I reworked my math. Ten percent of books seem fascinating; ten percent of those actually are. A great deal of what gets published lacks any appreciable beauty, truth, or value. That's kind of depressing—but at least I don't have so much to read now.
Reading for Nourishment
So I have another policy. I'll give a book a couple of chapters; if it fails to engross me, I get rid of it. Life's too short to read boring books.How do you know when a book's worth reading? Right now I'm reading Glamorous Powers by Susan Howatch, a novel about a psychic monk at the outbreak of World War II. Sounds ridiculous, I know, but a friend recommended it. And do you know—it has absolutely pulled me under. The very thought of reading it in the evening brightens my afternoon.

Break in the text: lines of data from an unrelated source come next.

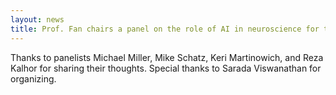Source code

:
 ```yaml
---
layout: news
title: Prof. Fan chairs a panel on the role of AI in neuroscience for the Kavli NDI Annual Symposium.
---
```


Thanks to panelists Michael Miller, Mike Schatz, Keri Martinowich, and Reza Kalhor for sharing their thoughts. Special thanks to Sarada Viswanathan for organizing.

That's the test of a worthwhile book: it sheds light; it affects. Not all good books thrill, but all good books nourish.
So I asked myself: Why did I waste so much time and money on books that ended up a slog? And I realized to my horror that what drew me to those books was the hope they would make me more respectable.
I wanted to read all the "important" books—Vonnegut and Catch 22 and The Sun Also Rises—books you can mention to good effect at parties. I raided bookstores and stayed up late at night earning clout, dreaming of—or dreading—the day someone would ask me whether I had ever read X. Sure I read for pleasure, and for knowledge, and for insight—but most of all I read to impress.

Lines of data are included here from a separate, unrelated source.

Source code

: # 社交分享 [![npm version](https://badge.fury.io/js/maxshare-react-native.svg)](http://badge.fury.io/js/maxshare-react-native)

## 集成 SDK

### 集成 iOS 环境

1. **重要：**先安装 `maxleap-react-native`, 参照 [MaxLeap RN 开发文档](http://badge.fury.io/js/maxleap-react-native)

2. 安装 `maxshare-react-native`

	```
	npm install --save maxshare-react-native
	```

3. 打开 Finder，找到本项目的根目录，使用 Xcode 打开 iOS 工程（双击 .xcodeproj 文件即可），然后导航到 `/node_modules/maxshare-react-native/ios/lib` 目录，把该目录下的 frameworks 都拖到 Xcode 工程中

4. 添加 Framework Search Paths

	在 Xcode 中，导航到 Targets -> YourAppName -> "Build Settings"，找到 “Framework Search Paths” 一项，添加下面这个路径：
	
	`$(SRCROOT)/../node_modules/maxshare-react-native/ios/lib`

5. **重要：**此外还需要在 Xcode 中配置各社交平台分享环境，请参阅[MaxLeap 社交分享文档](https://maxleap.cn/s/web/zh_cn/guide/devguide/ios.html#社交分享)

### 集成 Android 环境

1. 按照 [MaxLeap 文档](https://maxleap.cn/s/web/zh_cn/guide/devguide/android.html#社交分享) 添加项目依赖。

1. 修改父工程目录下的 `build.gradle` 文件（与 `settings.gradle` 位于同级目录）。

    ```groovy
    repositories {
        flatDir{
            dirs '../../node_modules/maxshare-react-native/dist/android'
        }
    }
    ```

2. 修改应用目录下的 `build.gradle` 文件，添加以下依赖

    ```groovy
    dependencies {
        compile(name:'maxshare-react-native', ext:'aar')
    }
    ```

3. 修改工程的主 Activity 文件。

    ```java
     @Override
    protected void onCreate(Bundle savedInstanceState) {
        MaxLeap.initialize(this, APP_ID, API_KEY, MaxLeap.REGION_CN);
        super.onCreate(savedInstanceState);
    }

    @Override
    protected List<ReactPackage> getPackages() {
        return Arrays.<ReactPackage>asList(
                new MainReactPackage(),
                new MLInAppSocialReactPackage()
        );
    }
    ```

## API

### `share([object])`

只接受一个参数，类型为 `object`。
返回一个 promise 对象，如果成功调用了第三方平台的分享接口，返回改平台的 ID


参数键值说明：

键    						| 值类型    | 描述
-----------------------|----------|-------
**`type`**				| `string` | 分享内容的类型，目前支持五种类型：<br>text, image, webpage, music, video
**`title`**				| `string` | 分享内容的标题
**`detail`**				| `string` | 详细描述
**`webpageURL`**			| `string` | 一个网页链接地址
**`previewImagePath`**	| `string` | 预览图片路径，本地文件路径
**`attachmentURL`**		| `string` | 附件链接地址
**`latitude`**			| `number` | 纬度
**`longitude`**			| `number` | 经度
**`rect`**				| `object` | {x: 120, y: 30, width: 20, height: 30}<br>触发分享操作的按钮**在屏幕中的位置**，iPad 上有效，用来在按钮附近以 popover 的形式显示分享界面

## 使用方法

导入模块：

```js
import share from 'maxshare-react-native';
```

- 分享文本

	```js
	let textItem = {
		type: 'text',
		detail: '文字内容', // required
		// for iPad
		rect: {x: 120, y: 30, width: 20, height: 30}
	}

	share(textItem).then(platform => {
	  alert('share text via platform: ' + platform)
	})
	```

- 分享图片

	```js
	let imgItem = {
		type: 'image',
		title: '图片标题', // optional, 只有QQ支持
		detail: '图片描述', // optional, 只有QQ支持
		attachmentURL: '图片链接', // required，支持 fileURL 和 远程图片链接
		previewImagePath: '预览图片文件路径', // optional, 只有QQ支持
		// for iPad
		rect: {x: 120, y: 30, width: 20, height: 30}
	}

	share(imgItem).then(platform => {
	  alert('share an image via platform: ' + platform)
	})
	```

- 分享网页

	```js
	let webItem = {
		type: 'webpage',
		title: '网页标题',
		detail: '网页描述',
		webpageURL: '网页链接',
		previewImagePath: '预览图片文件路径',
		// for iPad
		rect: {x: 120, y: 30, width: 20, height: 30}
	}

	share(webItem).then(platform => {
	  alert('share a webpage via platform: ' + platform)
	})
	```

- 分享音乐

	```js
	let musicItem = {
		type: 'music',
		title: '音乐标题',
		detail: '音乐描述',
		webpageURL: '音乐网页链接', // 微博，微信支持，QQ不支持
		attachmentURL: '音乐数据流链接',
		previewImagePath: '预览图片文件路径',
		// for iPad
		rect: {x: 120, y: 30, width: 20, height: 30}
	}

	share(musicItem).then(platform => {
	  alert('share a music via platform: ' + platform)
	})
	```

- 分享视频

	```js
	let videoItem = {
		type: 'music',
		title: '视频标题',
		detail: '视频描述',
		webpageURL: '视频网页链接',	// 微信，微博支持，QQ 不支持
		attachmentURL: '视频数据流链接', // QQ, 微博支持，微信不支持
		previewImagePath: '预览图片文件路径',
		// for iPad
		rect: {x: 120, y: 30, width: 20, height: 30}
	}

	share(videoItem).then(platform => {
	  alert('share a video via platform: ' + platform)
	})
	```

The trouble, of course, is that no one ever asks. People care about what team you're rooting for; they care about how you got your lawn so green; people don't care if you read Godel, Escher, Bach. There are maybe 600 people in the United States who will like you better if you can rattle off a slick reading resume, and they spend their time chatting to each other on NPR and C-Span 2. Nobody cares what I read. The respect I strove to earn was never up for auction.
Now I can walk into any bookstore, anytime, and look it straight in the eyes (like James Frey at the end of A Million Little Pieces). I walk in, I look around, I see something intriguing, I jones, I get out, I go to the library. I give away my books every chance I get, so they don't get attached, like wayward kittens. You've got to own your books or they'll own you. And the best way to own them is as little as possible.
Labels: books
Comments
Great article. Personally I was never able to get more than 1/3 of the way through "Zen & The Art..." for exactly the reasons you cite.

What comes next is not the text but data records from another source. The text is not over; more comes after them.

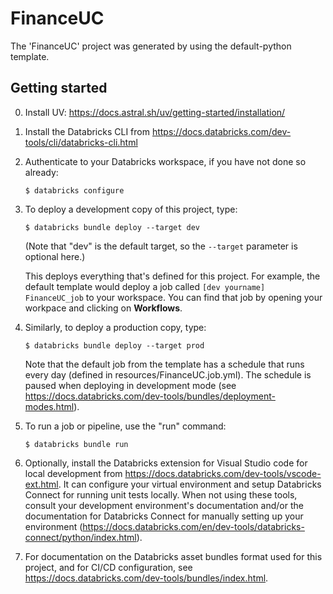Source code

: # FinanceUC

The 'FinanceUC' project was generated by using the default-python template.

## Getting started

0. Install UV: https://docs.astral.sh/uv/getting-started/installation/

1. Install the Databricks CLI from https://docs.databricks.com/dev-tools/cli/databricks-cli.html

2. Authenticate to your Databricks workspace, if you have not done so already:
    ```
    $ databricks configure
    ```

3. To deploy a development copy of this project, type:
    ```
    $ databricks bundle deploy --target dev
    ```
    (Note that "dev" is the default target, so the `--target` parameter
    is optional here.)

    This deploys everything that's defined for this project.
    For example, the default template would deploy a job called
    `[dev yourname] FinanceUC_job` to your workspace.
    You can find that job by opening your workpace and clicking on **Workflows**.

4. Similarly, to deploy a production copy, type:
   ```
   $ databricks bundle deploy --target prod
   ```

   Note that the default job from the template has a schedule that runs every day
   (defined in resources/FinanceUC.job.yml). The schedule
   is paused when deploying in development mode (see
   https://docs.databricks.com/dev-tools/bundles/deployment-modes.html).

5. To run a job or pipeline, use the "run" command:
   ```
   $ databricks bundle run
   ```
6. Optionally, install the Databricks extension for Visual Studio code for local development from
   https://docs.databricks.com/dev-tools/vscode-ext.html. It can configure your
   virtual environment and setup Databricks Connect for running unit tests locally.
   When not using these tools, consult your development environment's documentation
   and/or the documentation for Databricks Connect for manually setting up your environment
   (https://docs.databricks.com/en/dev-tools/databricks-connect/python/index.html).

7. For documentation on the Databricks asset bundles format used
   for this project, and for CI/CD configuration, see
   https://docs.databricks.com/dev-tools/bundles/index.html.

I thought that one book was called "On Bull-Skubala"...
Seriously though, I've got a backlog of books I'd like to read as well. Some are technical, some non-fiction, and some pure escapism. For the second two categories, I've found audiobooks (usually downloaded from Audible) to be a great way to get through the book list as well as entertain me on my commute and long trips. For the first - well, I just have to sit myself down for a while to read those.
Seriously though, I've got a backlog of books I'd like to read as well. Some are technical, some non-fiction, and some pure escapism. For the second two categories, I've found audiobooks (usually downloaded from Audible) to be a great way to get through the book list as well as entertain me on my commute and long trips. For the first - well, I just have to sit myself down for a while to read those.